**DATASET EXCERPTS:**

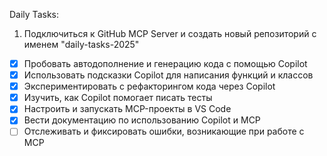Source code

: Daily Tasks:

1) Подключиться к GitHub MCP Server и создать новый репозиторий с именем "daily-tasks-2025"

- [x] Пробовать автодополнение и генерацию кода с помощью Copilot
- [x] Использовать подсказки Copilot для написания функций и классов
- [x] Экспериментировать с рефакторингом кода через Copilot
- [x] Изучить, как Copilot помогает писать тесты
- [x] Настроить и запускать MCP-проекты в VS Code
- [x] Вести документацию по использованию Copilot и MCP
- [ ] Отслеживать и фиксировать ошибки, возникающие при работе с MCP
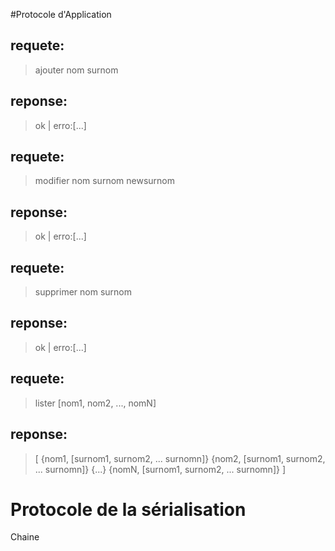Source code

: #Protocole d'Application

## requete:
> ajouter nom surnom
## reponse:
> ok | erro:[...]

## requete:
> modifier nom surnom newsurnom
## reponse:
> ok | erro:[...]

## requete:
> supprimer nom surnom
## reponse:
> ok | erro:[...]

## requete:
> lister [nom1, nom2, ..., nomN]
## reponse:
> [
>     {nom1, [surnom1, surnom2, ... surnomn]}
>     {nom2, [surnom1, surnom2, ... surnomn]}
>     {...}
>     {nomN, [surnom1, surnom2, ... surnomn]}
> ]


# Protocole de la sérialisation

Chaine

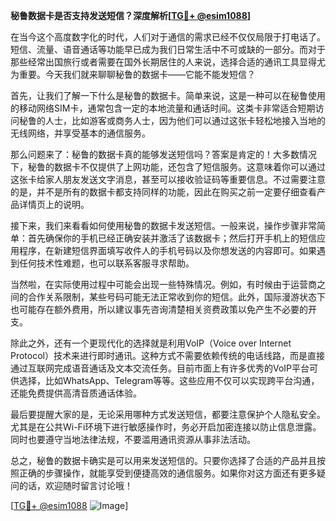 **秘鲁数据卡是否支持发送短信？深度解析[[TG💪+ @esim1088](https://t.me/s/esim1088)]**

在当今这个高度数字化的时代，人们对于通信的需求已经不仅仅局限于打电话了。短信、流量、语音通话等功能早已成为我们日常生活中不可或缺的一部分。而对于那些经常出国旅行或者需要在国外长期居住的人来说，选择合适的通讯工具显得尤为重要。今天我们就来聊聊秘鲁的数据卡——它能不能发短信？

首先，让我们了解一下什么是秘鲁的数据卡。简单来说，这是一种可以在秘鲁使用的移动网络SIM卡，通常包含一定的本地流量和通话时间。这类卡非常适合短期访问秘鲁的人士，比如游客或商务人士，因为他们可以通过这张卡轻松地接入当地的无线网络，并享受基本的通信服务。

那么问题来了：秘鲁的数据卡真的能够发送短信吗？答案是肯定的！大多数情况下，秘鲁的数据卡不仅提供了上网功能，还包含了短信服务。这意味着你可以通过这张卡给家人朋友发送文字消息，甚至可以接收验证码等重要信息。不过需要注意的是，并不是所有的数据卡都支持同样的功能，因此在购买之前一定要仔细查看产品详情页上的说明。

接下来，我们来看看如何使用秘鲁的数据卡发送短信。一般来说，操作步骤非常简单：首先确保你的手机已经正确安装并激活了该数据卡；然后打开手机上的短信应用程序，在新建短信界面填写收件人的手机号码以及你想发送的内容即可。如果遇到任何技术性难题，也可以联系客服寻求帮助。

当然啦，在实际使用过程中可能会出现一些特殊情况。例如，有时候由于运营商之间的合作关系限制，某些号码可能无法正常收到你的短信。此外，国际漫游状态下也可能存在额外费用，所以建议事先咨询清楚相关资费政策以免产生不必要的开支。

除此之外，还有一个更现代化的选择就是利用VoIP（Voice over Internet Protocol）技术来进行即时通讯。这种方式不需要依赖传统的电话线路，而是直接通过互联网完成语音通话及文本交流任务。目前市面上有许多优秀的VoIP平台可供选择，比如WhatsApp、Telegram等等。这些应用不仅可以实现跨平台沟通，还能免费提供高清音质通话体验。

最后要提醒大家的是，无论采用哪种方式发送短信，都要注意保护个人隐私安全。尤其是在公共Wi-Fi环境下进行敏感操作时，务必开启加密连接以防止信息泄露。同时也要遵守当地法律法规，不要滥用通讯资源从事非法活动。

总之，秘鲁的数据卡确实是可以用来发送短信的。只要你选择了合适的产品并且按照正确的步骤操作，就能享受到便捷高效的通信服务。如果你对这方面还有更多疑问的话，欢迎随时留言讨论哦！

[[TG💪+ @esim1088](https://t.me/s/esim1088) ![Image](https://i.postimg.cc/4NQfJmqS/Snipaste-2025-05-13-00-14-12.png)]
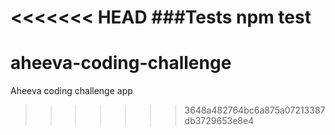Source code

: <<<<<<< HEAD
###Tests
npm test
=======
# aheeva-coding-challenge
Aheeva coding challenge app
>>>>>>> 3648a482764bc6a875a07213387db3729653e8e4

**YOUR TASK:** Using the records above, copy exactly and only the lines from the line with "总之，秘鲁的数据卡确实是可以" through the end, both included; leave every picture out.

**ANSWER:**
总之，秘鲁的数据卡确实是可以用来发送短信的。只要你选择了合适的产品并且按照正确的步骤操作，就能享受到便捷高效的通信服务。如果你对这方面还有更多疑问的话，欢迎随时留言讨论哦！

[[TG💪+ @esim1088](https://t.me/s/esim1088) ![Image](https://i.postimg.cc/4NQfJmqS/Snipaste-2025-05-13-00-14-12.png)]
Source code

: <<<<<<< HEAD
###Tests
npm test
=======
# aheeva-coding-challenge
Aheeva coding challenge app
>>>>>>> 3648a482764bc6a875a07213387db3729653e8e4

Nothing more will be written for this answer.